Register and scan an Azure SQL Database

This article outlines how to register an Azure SQL Database data source in Purview and set up a scan on it.

Supported Capabilities

The Azure SQL Database data source supports the following functionality:

  • Full and incremental scans to capture metadata and classification in Azure SQL Database.

  • Lineage between data assets for ADF copy and dataflow activities.

Known limitations

  • Azure Purview doesn't support over 300 columns in the Schema tab and it will show "Additional-Columns-Truncated".

Prerequisites

  1. Create a new Purview account if you don't already have one.

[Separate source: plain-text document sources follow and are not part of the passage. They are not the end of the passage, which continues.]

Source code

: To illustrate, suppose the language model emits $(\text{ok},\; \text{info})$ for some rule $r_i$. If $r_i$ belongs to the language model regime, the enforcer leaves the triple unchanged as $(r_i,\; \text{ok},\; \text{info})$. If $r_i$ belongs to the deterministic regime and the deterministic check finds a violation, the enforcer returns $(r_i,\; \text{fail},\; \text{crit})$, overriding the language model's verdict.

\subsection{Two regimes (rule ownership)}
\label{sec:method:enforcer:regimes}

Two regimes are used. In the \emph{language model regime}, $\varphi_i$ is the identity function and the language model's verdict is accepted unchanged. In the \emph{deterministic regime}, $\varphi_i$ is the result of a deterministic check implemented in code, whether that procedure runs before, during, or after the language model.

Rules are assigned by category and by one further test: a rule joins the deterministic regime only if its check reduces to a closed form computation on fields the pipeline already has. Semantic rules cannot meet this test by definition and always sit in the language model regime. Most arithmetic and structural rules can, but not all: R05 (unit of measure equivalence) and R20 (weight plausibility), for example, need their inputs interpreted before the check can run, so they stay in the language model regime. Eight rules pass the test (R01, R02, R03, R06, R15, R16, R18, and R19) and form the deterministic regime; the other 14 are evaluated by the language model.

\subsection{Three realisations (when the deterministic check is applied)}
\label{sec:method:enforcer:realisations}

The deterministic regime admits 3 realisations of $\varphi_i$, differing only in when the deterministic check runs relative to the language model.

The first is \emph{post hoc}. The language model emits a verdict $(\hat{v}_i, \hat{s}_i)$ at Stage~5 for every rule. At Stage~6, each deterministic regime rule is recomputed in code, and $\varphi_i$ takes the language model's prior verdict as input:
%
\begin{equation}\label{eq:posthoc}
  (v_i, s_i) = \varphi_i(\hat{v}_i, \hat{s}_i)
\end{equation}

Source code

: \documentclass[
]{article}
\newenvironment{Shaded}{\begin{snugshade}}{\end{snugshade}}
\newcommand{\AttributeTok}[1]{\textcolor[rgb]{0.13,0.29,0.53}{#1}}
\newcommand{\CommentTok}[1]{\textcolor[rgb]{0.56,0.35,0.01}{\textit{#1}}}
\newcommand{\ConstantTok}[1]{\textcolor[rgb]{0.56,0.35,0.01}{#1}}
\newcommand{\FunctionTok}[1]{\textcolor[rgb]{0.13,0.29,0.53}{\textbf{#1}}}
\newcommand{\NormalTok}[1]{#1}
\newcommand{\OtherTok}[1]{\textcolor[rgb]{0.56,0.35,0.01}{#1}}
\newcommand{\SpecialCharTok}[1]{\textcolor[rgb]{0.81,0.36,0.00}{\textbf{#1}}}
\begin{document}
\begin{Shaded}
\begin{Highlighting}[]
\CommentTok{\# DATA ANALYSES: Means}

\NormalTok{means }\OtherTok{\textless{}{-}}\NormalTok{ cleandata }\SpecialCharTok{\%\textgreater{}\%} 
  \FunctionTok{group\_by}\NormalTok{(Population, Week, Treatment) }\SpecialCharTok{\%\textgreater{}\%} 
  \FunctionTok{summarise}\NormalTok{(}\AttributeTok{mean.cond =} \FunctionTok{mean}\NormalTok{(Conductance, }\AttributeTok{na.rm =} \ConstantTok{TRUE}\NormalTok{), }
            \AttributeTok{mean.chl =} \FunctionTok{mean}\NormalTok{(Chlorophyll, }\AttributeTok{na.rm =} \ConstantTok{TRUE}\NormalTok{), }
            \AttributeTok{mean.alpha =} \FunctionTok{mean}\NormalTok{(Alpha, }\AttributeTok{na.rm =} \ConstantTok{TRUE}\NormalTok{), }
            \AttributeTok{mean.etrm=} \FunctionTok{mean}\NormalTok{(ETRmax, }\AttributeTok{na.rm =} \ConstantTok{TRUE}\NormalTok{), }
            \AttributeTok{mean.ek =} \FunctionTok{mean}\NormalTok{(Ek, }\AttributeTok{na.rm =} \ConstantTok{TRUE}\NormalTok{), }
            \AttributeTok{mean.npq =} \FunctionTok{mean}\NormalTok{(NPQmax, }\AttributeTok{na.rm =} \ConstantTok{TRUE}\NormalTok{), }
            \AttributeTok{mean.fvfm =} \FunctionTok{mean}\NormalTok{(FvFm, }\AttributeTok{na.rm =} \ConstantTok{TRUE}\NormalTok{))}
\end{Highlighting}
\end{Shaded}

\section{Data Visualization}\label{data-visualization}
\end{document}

  2. Networking access between the Purview account and Azure SQL Database.

Set up authentication for a scan

Authentication to scan Azure SQL Database. If you need to create new authentication, you need to authorize database access to SQL Database. There are three authentication methods that Purview supports today:

  • SQL authentication
  • Service Principal
  • Managed Identity

SQL authentication

Note

Only the server-level principal login (created by the provisioning process) or members of the loginmanager database role in the master database can create new logins. It takes about 15 minutes after granting permission, the Purview account should have the appropriate permissions to be able to scan the resource(s).

You can follow the instructions in CREATE LOGIN to create a login for Azure SQL Database if you don't have this available. You will need username and password for the next steps.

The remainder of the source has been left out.